We follow Maddie, who has a rare disease that makes her allergic to the outside world. The only persons she really knows are her mother and her nurse. That is, until a new family moves into the house next to them. Enter Olly, the cute boy who, for the first time, makes Maddie want more than she can have. Right?
It's hard to say what I liked or disliked without spoiling the story, so this will probably seem incoherent, but here's my try.
I liked how Olly had his own story and was complex as well.
There was instalove. Olly is practically the first boy she ever sees, and she falls for him the moment she locks eyes with him. After that, I did like the romance better, and it got really cute.

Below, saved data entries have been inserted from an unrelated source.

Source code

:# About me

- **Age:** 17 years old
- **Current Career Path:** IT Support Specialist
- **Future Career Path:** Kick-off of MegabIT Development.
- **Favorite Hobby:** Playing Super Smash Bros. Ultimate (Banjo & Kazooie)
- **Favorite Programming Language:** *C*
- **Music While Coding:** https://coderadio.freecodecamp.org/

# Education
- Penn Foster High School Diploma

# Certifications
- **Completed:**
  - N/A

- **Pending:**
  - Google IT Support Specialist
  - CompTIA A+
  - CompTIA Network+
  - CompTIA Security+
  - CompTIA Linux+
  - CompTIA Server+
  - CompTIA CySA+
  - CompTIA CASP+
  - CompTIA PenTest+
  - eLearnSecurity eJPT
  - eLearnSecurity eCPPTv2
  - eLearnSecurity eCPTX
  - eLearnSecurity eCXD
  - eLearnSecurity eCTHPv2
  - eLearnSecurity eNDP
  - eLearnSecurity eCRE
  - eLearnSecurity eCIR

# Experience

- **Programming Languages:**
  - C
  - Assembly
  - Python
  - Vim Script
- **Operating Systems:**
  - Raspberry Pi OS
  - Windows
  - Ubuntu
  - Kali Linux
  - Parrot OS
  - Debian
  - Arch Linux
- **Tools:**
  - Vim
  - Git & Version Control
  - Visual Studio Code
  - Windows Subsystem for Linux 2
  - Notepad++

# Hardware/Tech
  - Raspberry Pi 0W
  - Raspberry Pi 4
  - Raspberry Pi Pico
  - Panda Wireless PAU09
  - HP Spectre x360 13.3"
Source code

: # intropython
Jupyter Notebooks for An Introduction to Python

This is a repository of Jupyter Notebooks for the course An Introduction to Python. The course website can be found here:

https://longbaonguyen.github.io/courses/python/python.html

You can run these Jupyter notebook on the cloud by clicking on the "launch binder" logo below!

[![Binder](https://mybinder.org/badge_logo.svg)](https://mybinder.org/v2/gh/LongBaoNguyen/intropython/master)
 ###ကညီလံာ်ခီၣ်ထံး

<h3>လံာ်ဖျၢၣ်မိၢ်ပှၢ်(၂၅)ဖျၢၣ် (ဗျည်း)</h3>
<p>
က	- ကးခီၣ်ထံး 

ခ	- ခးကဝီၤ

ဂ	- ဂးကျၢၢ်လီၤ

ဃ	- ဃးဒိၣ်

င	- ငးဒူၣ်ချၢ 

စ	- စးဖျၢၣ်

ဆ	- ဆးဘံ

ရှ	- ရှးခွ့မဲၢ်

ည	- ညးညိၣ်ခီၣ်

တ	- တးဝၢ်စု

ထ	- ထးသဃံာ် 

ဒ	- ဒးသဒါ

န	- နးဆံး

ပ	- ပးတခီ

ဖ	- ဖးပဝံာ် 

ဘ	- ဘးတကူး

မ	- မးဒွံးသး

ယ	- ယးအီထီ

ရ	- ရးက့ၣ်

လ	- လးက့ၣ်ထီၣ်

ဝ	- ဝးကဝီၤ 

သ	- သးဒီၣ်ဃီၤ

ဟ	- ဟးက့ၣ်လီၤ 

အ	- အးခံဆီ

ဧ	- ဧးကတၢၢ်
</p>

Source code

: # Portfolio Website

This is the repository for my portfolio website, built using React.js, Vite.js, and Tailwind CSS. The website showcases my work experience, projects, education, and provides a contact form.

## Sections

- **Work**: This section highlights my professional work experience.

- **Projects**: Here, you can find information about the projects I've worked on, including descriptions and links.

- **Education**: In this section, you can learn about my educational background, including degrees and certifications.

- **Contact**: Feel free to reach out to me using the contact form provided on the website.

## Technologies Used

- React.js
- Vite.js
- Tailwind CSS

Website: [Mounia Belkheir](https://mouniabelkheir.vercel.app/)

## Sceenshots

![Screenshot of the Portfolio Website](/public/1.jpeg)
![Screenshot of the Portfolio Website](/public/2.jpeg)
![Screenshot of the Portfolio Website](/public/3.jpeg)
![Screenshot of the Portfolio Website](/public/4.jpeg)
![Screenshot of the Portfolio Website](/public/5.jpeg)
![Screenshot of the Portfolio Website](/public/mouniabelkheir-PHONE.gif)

Because the story is so short, it sometimes felt rushed.
I liked the recognition for the human need for more.
The supporting characters fell flat. Even more, it had the typical YA thing in which, after the boy enters, family is not important anymore.
The mum was slightly more complex than I had anticipated, which I liked.
Whilst I understand Maddie and what she chooses to do, I do still think it's kind of irresponsible.
The charts and doodles and narration were nice. It was fun to read a book that was more than just text.
Since it was so short, you can read it quickly.
The cover is gorgeous.
The plot twist was bad. It made the story go from unique to flat, and it was hurtful. And it was also highly unbelievable (not only the twist and when it came, but if you look at before the twist and disregard it is going to happen there are a lot of strange things too).
Diversity in MC's, yay.
If it wasn't for the romance, my rating would be less generous. If it was just meant to be another love story, maybe it should just act like one. Then it would not be surprising it wasn't anything special, and if it didn't need to be unique, it could just be cute.
Here's what I think. If you don't know what will happen, you will probably like this book a whole lot more. Until the twist at least, and maybe even then, if I see how many people loved this.
And if you choose to read it, maybe buy it in a paper version (as opposed to an ebook), because, as I said, the cover is beautiful, so at least you'll have that. I also think the doodles and charts etc will be nicer like that.